Football, la grande bascule : deuxième partie

Le football professionnel a connu des mutations majeures à l’orée des décennies 70-80-90. Un basculement qui plonge la discipline dans les torrents du capitalisme mondialisé et qui en bouleverse la trame.

LIRE LA PREMIÈRE PARTIE ICI

Jusqu’au dernier tiers du 20e siècle, les dirigeants et propriétaires des clubs de football étaient bien souvent issus du terreau local.
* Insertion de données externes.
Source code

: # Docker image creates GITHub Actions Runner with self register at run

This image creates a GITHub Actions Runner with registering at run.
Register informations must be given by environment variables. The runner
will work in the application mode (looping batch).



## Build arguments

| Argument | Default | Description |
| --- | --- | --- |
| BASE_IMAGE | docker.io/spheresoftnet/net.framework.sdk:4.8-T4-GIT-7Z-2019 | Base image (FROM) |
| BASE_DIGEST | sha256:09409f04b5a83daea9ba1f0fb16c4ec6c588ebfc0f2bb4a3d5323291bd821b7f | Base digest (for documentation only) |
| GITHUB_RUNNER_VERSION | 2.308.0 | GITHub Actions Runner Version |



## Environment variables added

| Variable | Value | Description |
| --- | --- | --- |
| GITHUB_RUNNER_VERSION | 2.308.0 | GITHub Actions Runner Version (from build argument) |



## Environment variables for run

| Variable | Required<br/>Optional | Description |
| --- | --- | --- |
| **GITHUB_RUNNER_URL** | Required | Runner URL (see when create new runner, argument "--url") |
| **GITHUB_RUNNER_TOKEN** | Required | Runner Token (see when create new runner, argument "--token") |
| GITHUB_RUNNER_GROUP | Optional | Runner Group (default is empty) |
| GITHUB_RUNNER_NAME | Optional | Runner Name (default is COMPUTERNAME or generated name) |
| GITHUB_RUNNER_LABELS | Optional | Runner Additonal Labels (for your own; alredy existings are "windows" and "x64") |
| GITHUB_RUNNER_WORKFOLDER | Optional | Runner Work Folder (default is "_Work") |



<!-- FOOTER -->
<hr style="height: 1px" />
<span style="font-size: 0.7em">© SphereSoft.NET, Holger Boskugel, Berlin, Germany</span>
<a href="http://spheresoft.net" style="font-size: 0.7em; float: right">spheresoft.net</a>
Industriel à succès de la région ou notables, le modèle était bien enraciné dans la culture sportive de la région. En Angleterre, le football est diffusé par le patronat anglais qui utilisait alors le jeu dans l’espoir d’inculquer le respect de la hiérarchie et de la division du travail. Un paternalisme convaincu dans le but d’éteindre les velléités de soulèvement du corps ouvrier. Les clubs sont donc formés sous l’égide des industriels de l’époque, afin d’y renforcer le sentiment d’appartenance de la communauté ouvrière locale.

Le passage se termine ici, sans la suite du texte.